Exercise objective: Determine how many lines in the records include "Foster". Write the number and nothing more.

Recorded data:
⁂
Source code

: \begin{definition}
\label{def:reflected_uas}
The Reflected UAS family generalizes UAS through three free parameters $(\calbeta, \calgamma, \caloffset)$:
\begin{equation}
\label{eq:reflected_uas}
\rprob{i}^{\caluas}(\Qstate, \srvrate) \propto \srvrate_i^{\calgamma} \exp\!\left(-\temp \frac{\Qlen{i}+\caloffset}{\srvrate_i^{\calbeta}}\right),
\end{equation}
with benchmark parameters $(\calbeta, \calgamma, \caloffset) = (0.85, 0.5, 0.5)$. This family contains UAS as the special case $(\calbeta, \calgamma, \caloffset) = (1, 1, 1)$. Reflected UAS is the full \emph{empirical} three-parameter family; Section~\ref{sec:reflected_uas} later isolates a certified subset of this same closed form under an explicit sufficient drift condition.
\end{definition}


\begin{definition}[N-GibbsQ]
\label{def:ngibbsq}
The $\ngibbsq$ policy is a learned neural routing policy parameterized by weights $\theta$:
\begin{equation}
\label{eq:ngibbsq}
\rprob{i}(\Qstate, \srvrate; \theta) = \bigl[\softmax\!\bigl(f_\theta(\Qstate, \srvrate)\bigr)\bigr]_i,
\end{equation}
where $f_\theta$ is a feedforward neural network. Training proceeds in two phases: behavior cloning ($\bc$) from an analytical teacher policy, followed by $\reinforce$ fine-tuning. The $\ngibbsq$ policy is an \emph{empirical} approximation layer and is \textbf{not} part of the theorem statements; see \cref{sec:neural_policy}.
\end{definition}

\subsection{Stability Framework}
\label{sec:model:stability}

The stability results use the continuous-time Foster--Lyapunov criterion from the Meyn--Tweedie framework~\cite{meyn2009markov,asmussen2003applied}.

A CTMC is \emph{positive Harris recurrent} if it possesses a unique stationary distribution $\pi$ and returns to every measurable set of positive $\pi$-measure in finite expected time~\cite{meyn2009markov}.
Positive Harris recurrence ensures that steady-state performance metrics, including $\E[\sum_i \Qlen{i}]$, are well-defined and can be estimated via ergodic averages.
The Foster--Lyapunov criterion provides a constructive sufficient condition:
⁂
Response to this task: 2